C’est donc par la définition des acteurs, via une collecte de données ethnométhodologique, que nous arriverons à définir un objectif de conception. En gardant ce dernier en tête, l’analyse du service actuel permettra d’identifier les différents points de contact et les points sensibles qui devront être améliorés, et qui constitueront plus tard le coeur des fonctionnalités de l’application. Avant de définir les fonctionnalités, il faut d’abord analyser les utilisateurs par la création de personas, à partir desquels nous pourrons reproduire les parcours utilisateurs dans le service actuel. Les données fournies par la génération des parcours permettront de définir les tâches futures à être implantées dans le système. Mises ensemble, toutes ces évidences visuelles serviront à l’élaboration des recommandations, qui permettront à l’équipe de conception de ne jamais perdre de vue les objectifs et les besoins des différents utilisateurs. Les six phases de la méthodologie mènent donc à la création d’un document de travail complet et basé sur les notions de visual thinking, reconnu pour être une aptitude, qui lorsque appliquée rigoureusement, résulte en la production d’idées nouvelles et originales (CALWELL 1999).

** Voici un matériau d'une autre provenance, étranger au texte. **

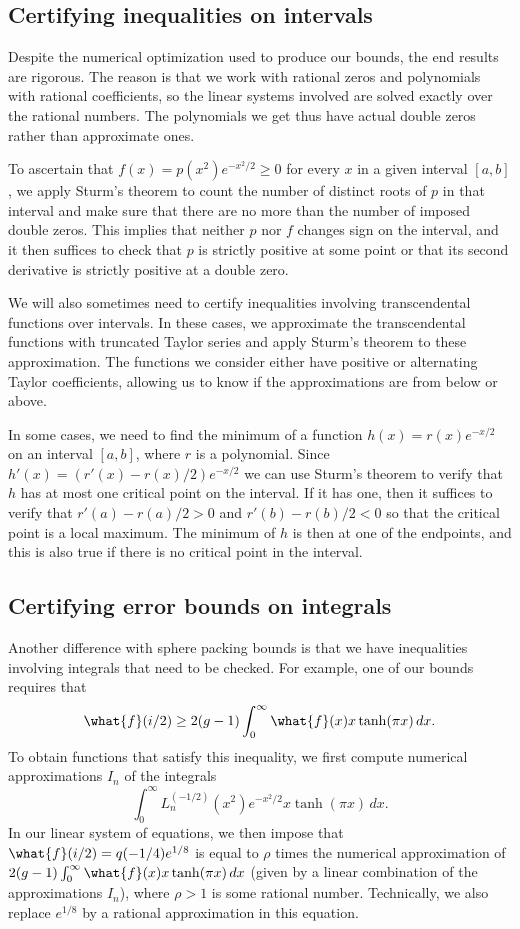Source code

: \documentclass[12pt]{amsart}
\numberwithin{equation}{section}
\begin{document}
\subsection{Certifying inequalities on intervals}

Despite the numerical optimization used to produce our bounds, the end results are rigorous. The reason is that we work with rational zeros and polynomials with rational coefficients, so the linear systems involved are solved exactly over the rational numbers. The polynomials we get thus have actual double zeros rather than approximate ones.

To ascertain that $f(x)=p(x^2)e^{-x^2/2} \geq 0$ for every $x$ in a given interval $[a,b]$, we apply Sturm's theorem to count the number of distinct roots of $p$ in that interval and make sure that there are no more than the number of imposed double zeros. This implies that neither $p$ nor $f$ changes sign on the interval, and it then suffices to check that $p$ is strictly positive at some point or that its second derivative is strictly positive at a double zero.

We will also sometimes need to certify inequalities involving transcendental functions over intervals. In these cases, we approximate the transcendental functions with truncated Taylor series and apply Sturm's theorem to these approximation. The functions we consider either have positive  or alternating Taylor coefficients, allowing us to know if the approximations are from below or above.

In some cases, we need to find the minimum of a function $h(x)=r(x)e^{-x/2}$ on an interval $[a,b]$, where $r$ is a polynomial. Since $h'(x)=(r'(x)-r(x)/2)e^{-x/2}$ we can use Sturm's theorem to verify that $h$ has at most one critical point on the interval. If it has one, then it suffices to verify that $r'(a)-r(a)/2 >0$ and $r'(b)-r(b)/2 < 0$ so that the critical point is a local maximum. The minimum of $h$ is then at one of the endpoints, and this is also true if there is no critical point in the interval. 

\subsection{Certifying error bounds on integrals}

Another difference with sphere packing bounds is that we have inequalities involving integrals that need to be checked. For example, one of our bounds requires that
\begin{equation} \label{eqn:example_integral_ineq}
\what{f}(i/2) \geq 2(g-1)\int_0^\infty \what{f}(x) x\tanh(\pi x) \, dx.
\end{equation}
To obtain functions that satisfy this inequality, we first compute numerical approximations $I_n$ of the integrals 
\[
\int_0^\infty L_n^{(-1/2)}(x^2)e^{-x^2/2} x\tanh(\pi x) \, dx.
\]
In our linear system of equations, we then impose that $\what{f}(i/2)=q(-1/4)e^{1/8}$ is equal to $\rho$ times the numerical approximation of $2(g-1)\int_0^\infty \what{f}(x) x\tanh(\pi x) \, dx$ (given by a linear combination of the approximations $I_n$), where $\rho>1$ is some rational number. Technically, we also replace $e^{1/8}$ by a rational approximation in this equation.
\end{document}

Rappelons que les exemples utilisés afin de fournir des visuels de la démarche sont les résultats sommaires du développement d’une nouvelle application fictive. Il est important de considérer que la méthodologie, utilisée tel quel, peut aussi permettre l’innovation d’application ou de services Web déjà existants. Les icônes utilisées proviennent de l’ensemble proposé par Stickdorn et Schneider (2010).